Four years ago, President Donald Trump used his bully pulpit to spread lies about the election, leading his supporters to act on their belief in mass voter fraud and eventually attack the U.S. Capitol.
With days to go before the 2024 election, Trump and his allies are running a similar playbook, priming his voters to believe the election may be “rigged.”
In addition to domestic disinformation campaigns, foreign government influence operations, overseas terrorist groups and domestic extremists are all simultaneously trying to exploit the election for their own gain, according to dozens of pages of law enforcement documents and months of reporting by NBC News.
“We’ve been describing the threat environment as everything, everywhere, all at once,” the New York Police Department’s deputy commissioner for intelligence and counterterrorism, Rebecca Weiner, said in an interview, describing the overall threat environment.
ne major difference this time is that a Democrat is in the White House, and federal authorities, including the FBI and the broader Justice Department, have spent years trying to learn from their mistakes the last time around while arresting and prosecuting more than 1,500 Trump supporters for the Jan. 6 Capitol attack. They, along with the Cybersecurity and Infrastructure Security Agency — no longer a target of the sitting president — are already preparing to respond to attempts at election interference, both foreign and domestic.

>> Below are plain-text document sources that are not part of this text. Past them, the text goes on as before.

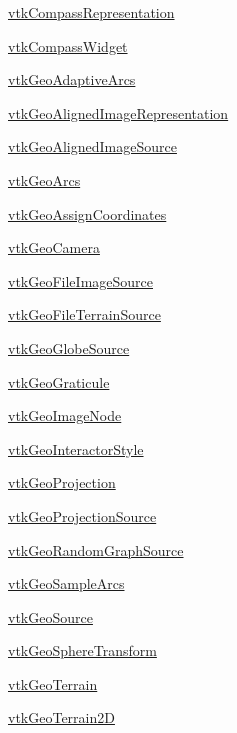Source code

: 
\begin{DoxyItemize}
\item \hyperlink{vtkgeovis_vtkcompassrepresentation}{vtk\-Compass\-Representation}  
\item \hyperlink{vtkgeovis_vtkcompasswidget}{vtk\-Compass\-Widget}  
\item \hyperlink{vtkgeovis_vtkgeoadaptivearcs}{vtk\-Geo\-Adaptive\-Arcs}  
\item \hyperlink{vtkgeovis_vtkgeoalignedimagerepresentation}{vtk\-Geo\-Aligned\-Image\-Representation}  
\item \hyperlink{vtkgeovis_vtkgeoalignedimagesource}{vtk\-Geo\-Aligned\-Image\-Source}  
\item \hyperlink{vtkgeovis_vtkgeoarcs}{vtk\-Geo\-Arcs}  
\item \hyperlink{vtkgeovis_vtkgeoassigncoordinates}{vtk\-Geo\-Assign\-Coordinates}  
\item \hyperlink{vtkgeovis_vtkgeocamera}{vtk\-Geo\-Camera}  
\item \hyperlink{vtkgeovis_vtkgeofileimagesource}{vtk\-Geo\-File\-Image\-Source}  
\item \hyperlink{vtkgeovis_vtkgeofileterrainsource}{vtk\-Geo\-File\-Terrain\-Source}  
\item \hyperlink{vtkgeovis_vtkgeoglobesource}{vtk\-Geo\-Globe\-Source}  
\item \hyperlink{vtkgeovis_vtkgeograticule}{vtk\-Geo\-Graticule}  
\item \hyperlink{vtkgeovis_vtkgeoimagenode}{vtk\-Geo\-Image\-Node}  
\item \hyperlink{vtkgeovis_vtkgeointeractorstyle}{vtk\-Geo\-Interactor\-Style}  
\item \hyperlink{vtkgeovis_vtkgeoprojection}{vtk\-Geo\-Projection}  
\item \hyperlink{vtkgeovis_vtkgeoprojectionsource}{vtk\-Geo\-Projection\-Source}  
\item \hyperlink{vtkgeovis_vtkgeorandomgraphsource}{vtk\-Geo\-Random\-Graph\-Source}  
\item \hyperlink{vtkgeovis_vtkgeosamplearcs}{vtk\-Geo\-Sample\-Arcs}  
\item \hyperlink{vtkgeovis_vtkgeosource}{vtk\-Geo\-Source}  
\item \hyperlink{vtkgeovis_vtkgeospheretransform}{vtk\-Geo\-Sphere\-Transform}  
\item \hyperlink{vtkgeovis_vtkgeoterrain}{vtk\-Geo\-Terrain}  
\item \hyperlink{vtkgeovis_vtkgeoterrain2d}{vtk\-Geo\-Terrain2\-D}  

\end{DoxyItemize}
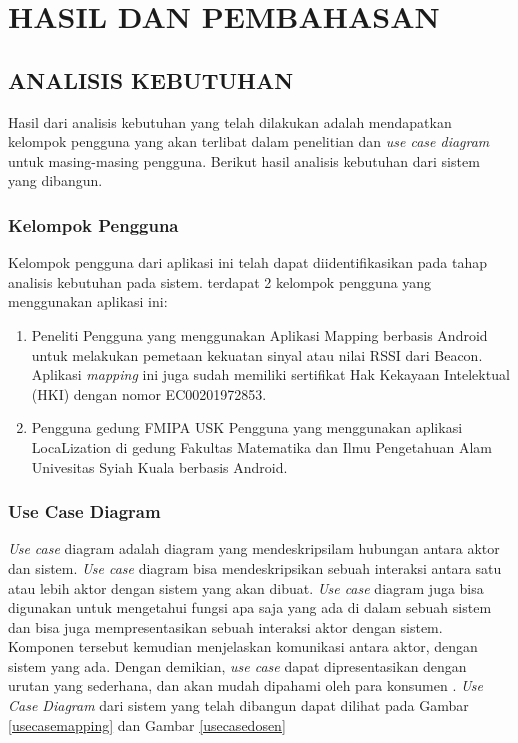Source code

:\fancyhf{}
\fancyfoot[C]{\thepage}
\chapter{HASIL DAN PEMBAHASAN}
\section{ANALISIS KEBUTUHAN}

Hasil dari analisis kebutuhan yang telah dilakukan adalah mendapatkan kelompok pengguna yang akan terlibat dalam penelitian dan \textit{use case diagram} untuk masing-masing pengguna. Berikut hasil analisis kebutuhan dari sistem yang dibangun.
\subsection{Kelompok Pengguna}
Kelompok pengguna dari aplikasi ini telah dapat diidentifikasikan pada tahap analisis kebutuhan pada sistem. terdapat 2 kelompok pengguna yang menggunakan aplikasi ini:
\begin{enumerate}[1.]
	\item Peneliti
	      \newline Pengguna yang menggunakan Aplikasi Mapping berbasis Android untuk melakukan pemetaan kekuatan sinyal atau nilai RSSI dari Beacon. Aplikasi \textit{mapping} ini juga sudah memiliki sertifikat Hak Kekayaan Intelektual (HKI) dengan nomor EC00201972853.
	\item Pengguna gedung FMIPA USK
	      \newline Pengguna yang menggunakan aplikasi LocaLization di gedung Fakultas Matematika dan Ilmu Pengetahuan Alam Univesitas Syiah Kuala berbasis Android.
\end{enumerate}

\subsection{Use Case Diagram}
\textit{Use case} diagram adalah diagram yang mendeskripsilam hubungan antara aktor dan sistem. \textit{Use case} diagram bisa mendeskripsikan sebuah interaksi antara satu atau lebih aktor dengan sistem yang akan dibuat. \textit{Use case} diagram juga bisa digunakan untuk mengetahui fungsi apa saja yang ada di dalam sebuah sistem dan  bisa juga mempresentasikan sebuah interaksi aktor dengan sistem. Komponen tersebut kemudian menjelaskan komunikasi antara aktor,  dengan sistem yang ada. Dengan demikian, \textit{use case} dapat dipresentasikan dengan urutan yang sederhana, dan akan mudah dipahami oleh para konsumen \citep{Yu2009}. \textit{Use Case Diagram} dari sistem yang telah dibangun dapat dilihat pada Gambar \ref{usecasemapping} dan Gambar \ref{usecasedosen}

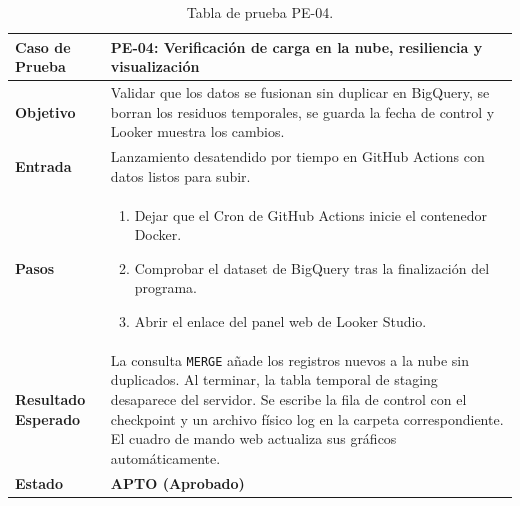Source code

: \begin{table}[p]
	\centering
	\begin{tabularx}{\linewidth}{ p{} X }
		\toprule
		\textbf{Caso de Prueba} & \textbf{PE-04: Verificación de carga en la nube, resiliencia y visualización} \\
		\toprule
		\textbf{Objetivo}       & Validar que los datos se fusionan sin duplicar en BigQuery, se borran los residuos temporales, se guarda la fecha de control y Looker muestra los cambios. \\ \midrule
		\textbf{Entrada}        & Lanzamiento desatendido por tiempo en GitHub Actions con datos listos para subir. \\ \midrule
		\textbf{Pasos}          & 
		\begin{enumerate}
			\tightlist
			\item Dejar que el Cron de GitHub Actions inicie el contenedor Docker.
			\item Comprobar el dataset de BigQuery tras la finalización del programa.
			\item Abrir el enlace del panel web de Looker Studio.
		\end{enumerate} \\ \midrule
		\textbf{Resultado Esperado} & La consulta \texttt{MERGE} añade los registros nuevos a la nube sin duplicados. Al terminar, la tabla temporal de staging desaparece del servidor. Se escribe la fila de control con el checkpoint y un archivo físico log en la carpeta correspondiente. El cuadro de mando web actualiza sus gráficos automáticamente. \\ \midrule
		\textbf{Estado}         & \textbf{APTO (Aprobado)} \\
		\bottomrule
	\end{tabularx}
	\caption{Tabla de prueba PE-04.}
\end{table}


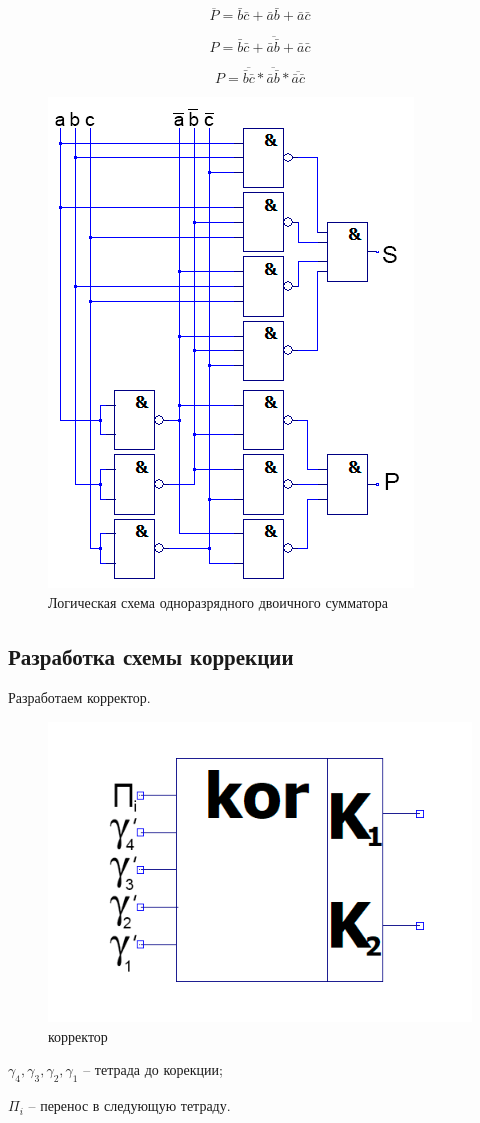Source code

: \documentclass[a4paper,14pt]{article}
\begin{document}
$$\overline{P} = \bar{b}\bar{c} + \bar{a}\bar{b} + \bar{a}\bar{c}$$

$$P = \overline{ \bar{b}\bar{c} + \bar{a}\bar{b} + \bar{a}\bar{c}}$$

$$ P = \overline{ \bar{b}\bar{c}} *  \overline{ \bar{a}\bar{b}} * \overline{ \bar{a}\bar{c}}$$

\begin{figure}[H]
	\centering
	\includegraphics[width=0.5\linewidth]{images/dvSum_sh}
	\caption{Логическая схема одноразрядного двоичного сумматора}
	\label{fig:dvSum_sh}
\end{figure}

\subsection{Разработка схемы коррекции}

Разработаем корректор.

\begin{figure}[H]
	\centering
	\includegraphics[width=0.3\linewidth]{images/korr_el}
	\caption{корректор}
	\label{fig:korr_el}
\end{figure}

$\gamma_4, \gamma_3, \gamma_2, \gamma_1$ -- тетрада до корекции;

$\Pi_i$ -- перенос в следующую тетраду.
\end{document}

But federal authorities also caution that their role is limited by law and by typical practice, noting that state and local officials, not the federal government, are the primary authorities on elections. The Justice Department also, by policy, has a “quiet period” leading up to Election Day when it avoids taking public actions that could be seen to have an impact on an election. And the Justice Department may be hesitant to do anything that could be construed as political given the extreme politicization of the country in 2024 and years of accusations from Republicans that it is “weaponized” against Trump.
Attorney General Merrick Garland theoretically could use his own bully pulpit to push back against conspiracy theories about mass voter fraud once the quiet period ends after Tuesday or after the election is called, a process that could extend for days, even weeks. Yet, as 2020 showed, election lies can spread so quickly online that even media outlets will have trouble reporting out the facts in a timely manner. Moreover, Trump and his allies have spent the past decade undermining public trust in the Justice Department and the FBI, diminishing the rhetorical power of those institutions.
“There’s no white knight coming,” a federal law enforcement official told NBC News, speaking on the condition of anonymity to describe the posture of federal authorities in the coming weeks, after Election Day….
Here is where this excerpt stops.